Gillian Flynn can spin one hell of a yarn. I still remember reading Gone Girl for the first time and the impression the book made on me with its many twists and turns. It was Amy’s Cool Girl speech in particular that will stay with me. Flynn clearly has a knack for writing interesting characters and unpredictable mysteries so I’ll always make time to tune in whenever her works receive a cinematic or televised adaptation.
Sharp Objects is based on Flynn’s debut novel about a journalist Camille Peaker (Amy Adams) who returns to her hometown of Wind Gap to write about a homicide case. Camille has had a brittle relationship with her mother Adora (Patricia Clarkson), ever since her sister Marian died when they were little. Adora is not just a power matriarch in the household, her enourmous wealth and ownership of multiple businesses make her a commanding presence in the entire town. Camille’s much younger half-sister Amma (Eliza Scanlen) still lives at home where she leads a duel life – one as an angelic, well behaved kid at home, and the other as an outgoing Mean Girl in town.
Sharp Objects is a stand alone mini series of eight episodes with just a single season planned. It is largely faithful to the books. The first two episodes do a good job of establishing the murder mystery, providing the audience with a catalogue of strange and suspicious citizens in Wind Gap, any of whom feel like they could be the culprits. These episodes also go a long way towards establishing Camille’s fractured relationship with her family.
From there the series went in a direction I didn’t quite expect or anticipate. Much of the focus is on Camille’s descent into alcoholism and emotional oblivion as she reopens old wounds in her relationship with her mother. She drinks hard, makes some incredibly poor choices and…well, the mystery is kind of left to sit until the penultimate episode before it gets going again.

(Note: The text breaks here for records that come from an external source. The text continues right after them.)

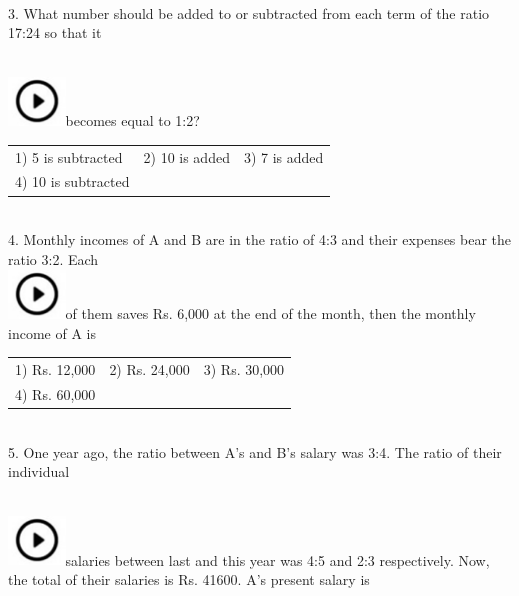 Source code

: \documentclass{article}
\begin{document}
\noindent 

\noindent \\   3.   What number should be added to or subtracted from each term of the ratio 17:24 so that it

\noindent  
	\noindent \\ \includegraphics*[width=0.60in, height=0.52in]{images/image1}becomes equal to 1:2?

\noindent \begin{tabular}{p{1.7in} p{1.6in} p{1.6in}} \\ 
 1) 5 is subtracted                                          &  2) 10 is added

\noindent 

\noindent &  3) 7 is added                                                 \\
4) 10 is subtracted \\
\end{tabular}

\noindent \\  4.   Monthly incomes of A and B are in the ratio of 4:3 and their expenses bear the ratio 3:2. Each  
	\noindent \\ \includegraphics*[width=0.60in, height=0.52in]{images/image1}of them saves Rs. 6,000 at the end of the month, then the monthly income of A is

\noindent \begin{tabular}{p{1.7in} p{1.6in} p{1.6in}} \\ 
 1) Rs. 12,000              &  2) Rs. 24,000       &  3) Rs. 30,000        \\
4) Rs. 60,000 \\
\end{tabular}

\noindent 

\noindent 

\noindent  \\  5.   One year ago, the ratio between A's and B's salary was 3:4. The ratio of their individual

\noindent  
	\noindent \\ \includegraphics*[width=0.60in, height=0.52in]{images/image1}salaries between last and this year was 4:5 and 2:3 respectively. Now, the total of their salaries is Rs. 41600. A's present salary is
\end{document}
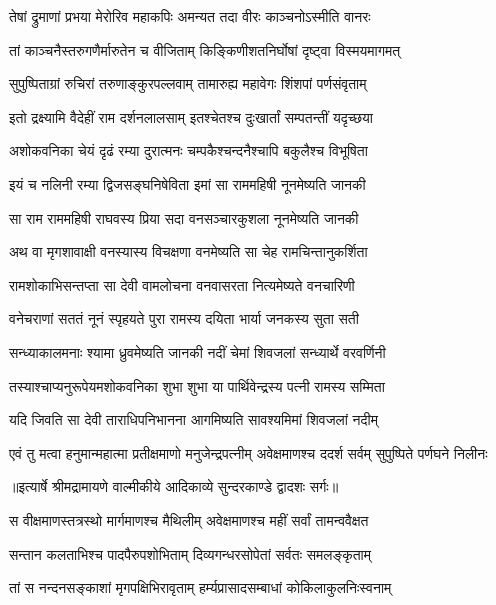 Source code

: \twolineshloka
{तेषां द्रुमाणां प्रभया मेरोरिव महाकपिः}
{अमन्यत तदा वीरः काञ्चनोऽस्मीति वानरः} %

\twolineshloka
{तां काञ्चनैस्तरुगणैर्मारुतेन च वीजिताम्}
{किङ्किणीशतनिर्घोषां दृष्ट्वा विस्मयमागमत्} %

\twolineshloka
{सुपुष्पिताग्रां रुचिरां तरुणाङ्कुरपल्लवाम्}
{तामारुह्य महावेगः शिंशपां पर्णसंवृताम्} %

\twolineshloka
{इतो द्रक्ष्यामि वैदेहीं राम दर्शनलालसाम्}
{इतश्चेतश्च दुःखार्तां सम्पतन्तीं यदृच्छया} %

\twolineshloka
{अशोकवनिका चेयं दृढं रम्या दुरात्मनः}
{चम्पकैश्चन्दनैश्चापि बकुलैश्च विभूषिता} %

\twolineshloka
{इयं च नलिनी रम्या द्विजसङ्घनिषेविता}
{इमां सा राममहिषी नूनमेष्यति जानकी} %

\twolineshloka
{सा राम राममहिषी राघवस्य प्रिया सदा}
{वनसञ्चारकुशला नूनमेष्यति जानकी} %

\twolineshloka
{अथ वा मृगशावाक्षी वनस्यास्य विचक्षणा}
{वनमेष्यति सा चेह रामचिन्तानुकर्शिता} %

\twolineshloka
{रामशोकाभिसन्तप्ता सा देवी वामलोचना}
{वनवासरता नित्यमेष्यते वनचारिणी} %

\twolineshloka
{वनेचराणां सततं नूनं स्पृहयते पुरा}
{रामस्य दयिता भार्या जनकस्य सुता सती} %

\twolineshloka
{सन्ध्याकालमनाः श्यामा ध्रुवमेष्यति जानकी}
{नदीं चेमां शिवजलां सन्ध्यार्थे वरवर्णिनी} %

\twolineshloka
{तस्याश्चाप्यनुरूपेयमशोकवनिका शुभा}
{शुभा या पार्थिवेन्द्रस्य पत्नी रामस्य सम्मिता} %

\twolineshloka
{यदि जिवति सा देवी ताराधिपनिभानना}
{आगमिष्यति सावश्यमिमां शिवजलां नदीम्} %

\fourlineindentedshloka
{एवं तु मत्वा हनुमान्महात्मा}
{प्रतीक्षमाणो मनुजेन्द्रपत्नीम्}
{अवेक्षमाणश्च ददर्श सर्वम्}
{सुपुष्पिते पर्णघने निलीनः} %


{॥इत्यार्षे श्रीमद्रामायणे वाल्मीकीये आदिकाव्ये सुन्दरकाण्डे द्वादशः सर्गः॥}


\twolineshloka
{स वीक्षमाणस्तत्रस्थो मार्गमाणश्च मैथिलीम्}
{अवेक्षमाणश्च महीं सर्वां तामन्ववैक्षत} %

\twolineshloka
{सन्तान कलताभिश्च पादपैरुपशोभिताम्}
{दिव्यगन्धरसोपेतां सर्वतः समलङ्कृताम्} %

\twolineshloka
{तां स नन्दनसङ्काशां मृगपक्षिभिरावृताम्}
{हर्म्यप्रासादसम्बाधां कोकिलाकुलनिःस्वनाम्} %


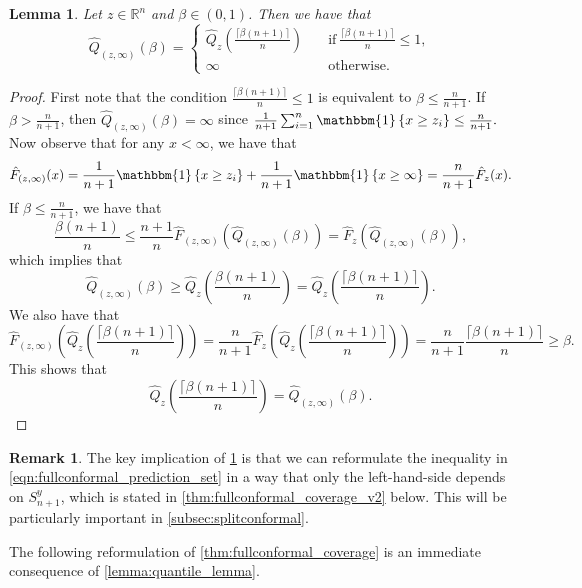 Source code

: \documentclass[11pt, titlepage]{article} %
\newcommand{\R}{\mathrm}
\newcommand{\Ind}[1]{\mathbbm{1}\left\{ #1 \right\}}
\numberwithin{equation}{section}
\newtheorem{lemma}{Lemma}
\theoremstyle{definition}
\newtheorem{remark}{Remark}
\numberwithin{theorem}{section}
\numberwithin{lemma}{section}
\numberwithin{corollary}{section}
\numberwithin{proposition}{section}
\numberwithin{definition}{section}
\numberwithin{remark}{section}
\begin{document}
\begin{lemma}
    Let \(z \in \mathbb{R}^n\) and \(\beta \in (0,1)\). Then we have that \[\hat{Q}_{(z,\infty)} (\beta) = \begin{cases}
        \hat{Q}_z\left( \frac{\lceil \beta (n+1) \rceil }{n} \right) \quad &\R{if} \ \frac{\lceil \beta(n+1) \rceil}{n} \leq 1, \\
        \infty \quad &\R{otherwise}.
        \end{cases}\]
\label{lemma:quantile_lemma_extra}
\end{lemma}
\begin{proof}
    First note that the condition \(\frac{\lceil \beta(n+1) \rceil}{n} \leq 1\) is equivalent to \(\beta \leq \frac{n}{n+1}\). If \(\beta > \frac{n}{n+1}\), then \(\hat{Q}_{(z, \infty)}(\beta) = \infty\) since \(\frac{1}{n+1}\sum_{i=1}^n \Ind{x \geq z_i} \leq \frac{n}{n+1}.\) Now observe that for any \(x < \infty\), we have that \[\hat{F}_{(z, \infty)}(x) = \frac{1}{n+1} \Ind{x \geq z_i} + \frac{1}{n+1}\Ind{x \geq \infty} = \frac{n}{n+1} \hat{F}_z(x).\] If \(\beta \leq \frac{n}{n+1}\), we have that \[\frac{\beta(n+1)}{n} \leq \frac{n+1}{n}  \hat{F}_{(z,\infty)}(\hat{Q}_{(z,\infty)}(\beta)) = \hat{F}_{z}(\hat{Q}_{(z,\infty)}(\beta)),\] which implies that \[\hat{Q}_{(z,\infty)}(\beta) \geq \hat{Q}_{z}\left(\frac{\beta(n+1)}{n}\right) = \hat{Q}_z\left( \frac{\lceil \beta (n+1) \rceil }{n} \right).\] We also have that \[\hat{F}_{(z, \infty)}\left( \hat{Q}_z\left( \frac{\lceil \beta (n+1) \rceil }{n} \right) \right) = \frac{n}{n+1} \hat{F}_{z}\left( \hat{Q}_z\left( \frac{\lceil \beta (n+1) \rceil }{n} \right) \right) = \frac{n}{n+1}\frac{\lceil \beta (n+1) \rceil }{n} \geq \beta. \] This shows that \[\hat{Q}_z\left( \frac{\lceil \beta (n+1) \rceil }{n} \right) = \hat{Q}_{(z, \infty)}(\beta).\]
\end{proof}

\begin{remark}
    The key implication of \cref{lemma:quantile_lemma_extra} is that we can reformulate the inequality in \eqref{eqn:fullconformal_prediction_set} in a way that only the left-hand-side depends on \(S_{n+1}^y\), which is stated in \cref{thm:fullconformal_coverage_v2} below. This will be particularly important in \cref{subsec:splitconformal}. 
\end{remark}

\noindent The following reformulation of \cref{thm:fullconformal_coverage} is an immediate consequence of \cref{lemma:quantile_lemma}.
\end{document}
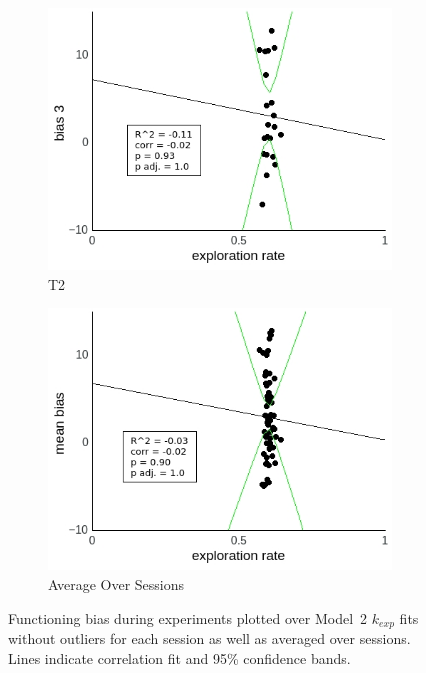 \documentclass[a4paper]{scrreprt}
\begin{document}
\begin{figure}
\begin{subfigure}[b]{0.49\textwidth}
        \includegraphics[width=\textwidth]{figs/sec3/temp/tempno_diff_3_mod2dat.jpeg}
        \caption{T2}
    \end{subfigure}
    \begin{subfigure}[b]{0.49\textwidth}
        \includegraphics[width=\textwidth]{figs/sec3/temp/tempno_diff_mean_mod2dat.jpeg}
        \caption{Average Over Sessions}
    \end{subfigure}
\caption{Functioning bias during experiments plotted over Model~2 $k_{exp}$ fits without outliers for each session as well as averaged over sessions. Lines indicate correlation fit and 95\% confidence bands.}
\label{fig:tempno_diff_mod2dat}
\end{figure}
\end{document}
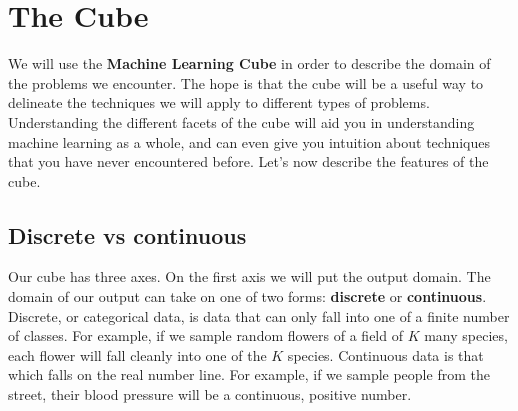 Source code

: 



\section{The Cube}
We will use the \textbf{Machine Learning Cube} in order to describe the domain of the problems we encounter. The hope is that the cube will be a useful way to delineate the techniques we will apply to different types of problems. Understanding the different facets of the cube will aid you in understanding machine learning as a whole, and can even give you intuition about techniques that you have never encountered before. Let's now describe the features of the cube.

\subsection{Discrete vs continuous}

Our cube has three axes. On the first axis we will put the output domain. The domain of our output can take on one of two forms: \textbf{discrete} or \textbf{continuous}. Discrete, or categorical data, is data that can only fall into one of a finite number of classes. For example, if we sample random flowers of a field of $K$ many species, each flower will fall cleanly into one of the $K$ species. Continuous data is that which falls on the real number line. For example, if we sample people from the street, their blood pressure will be a continuous, positive number.

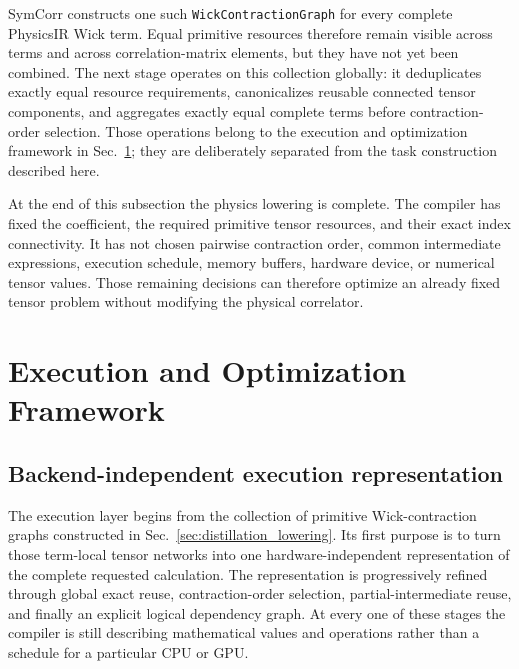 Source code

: \documentclass[11pt]{article}
\begin{document}
SymCorr constructs one such \texttt{WickContractionGraph} for every complete
PhysicsIR Wick term. Equal primitive resources therefore remain visible across
terms and across correlation-matrix elements, but they have not yet been
combined. The next stage operates on this collection globally: it deduplicates
exactly equal resource requirements, canonicalizes reusable connected tensor
components, and aggregates exactly equal complete terms before contraction-order
selection. Those operations belong to the execution and optimization framework
in Sec.~\ref{sec:execution}; they are deliberately separated from the task
construction described here.

At the end of this subsection the physics lowering is complete. The compiler has
fixed the coefficient, the required primitive tensor resources, and their exact
index connectivity. It has not chosen pairwise contraction order, common
intermediate expressions, execution schedule, memory buffers, hardware device,
or numerical tensor values. Those remaining decisions can therefore optimize an
already fixed tensor problem without modifying the physical correlator.

\section{Execution and Optimization Framework}
\label{sec:execution}


\subsection{Backend-independent execution representation}

The execution layer begins from the collection of primitive Wick-contraction
graphs constructed in Sec.~\ref{sec:distillation_lowering}. Its first purpose is
to turn those term-local tensor networks into one hardware-independent
representation of the complete requested calculation. The representation is
progressively refined through global exact reuse, contraction-order selection,
partial-intermediate reuse, and finally an explicit logical dependency graph.
At every one of these stages the compiler is still describing mathematical
values and operations rather than a schedule for a particular CPU or GPU.
\end{document}
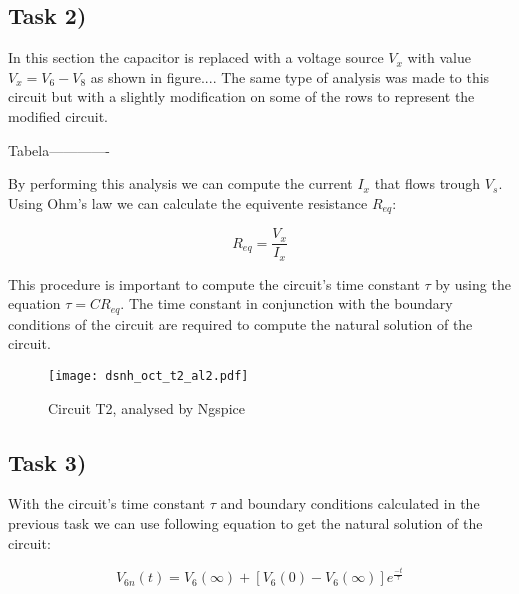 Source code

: \subsection{Task 2)}
\label{subsec:task2_a}

In this section the capacitor is replaced with a voltage source $V_x$ with value $V_x = V_6 - V_8$ as shown in figure.... The same type of analysis was made to this circuit but with a slightly modification on some of the rows to represent the modified circuit.

Tabela-------------


By performing this analysis we can compute the current $I_x$ that flows trough $V_s$. Using Ohm's law we can calculate the equivente resistance $R_{eq}$:

\[
R_{eq}=\frac{V_x}{I_x}
\]


This procedure is important to compute the circuit's time constant $\tau$ by using the equation $\tau = CR_{eq}$. The time constant in conjunction with the boundary conditions of the circuit are required to compute the natural solution of the circuit.


\begin{figure}[ht]
	\centering
	\texttt{[image: dsnh\_oct\_t2\_al2.pdf]}
	\caption{Circuit T2, analysed by Ngspice}
\label{fig:Dsnh_sim_t2}
\end{figure}

\subsection{Task 3)}
\label{subsec:task3_a}

With the circuit's time constant $\tau$ and boundary conditions calculated in the previous task we can use following equation to get the natural solution of the circuit:

\[
V_{6n}(t) = V_6(\infty) + [V_6(0) - V_6(\infty)]e^{\frac{-t}{\tau}}
\]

Overall, I came away from Sharp Objects looking at the show favourably. It is a terrific showcase for the talents of the three leads – Adams, Clarkson and Scanlen. I think it does have a rather ponderous middle act and the show could have functioned fine with, say, six episodes. Having said that, once the mystery picks up again, it does lead to a satisfying conclusion with an incredible sting in the tail as the final credits roll. By far the main reason to check out Sharp Objects is Adams in her role as Camille. Her character has some incredibly dark traits and Adams is absorbing and disturbingly convincing in her performance.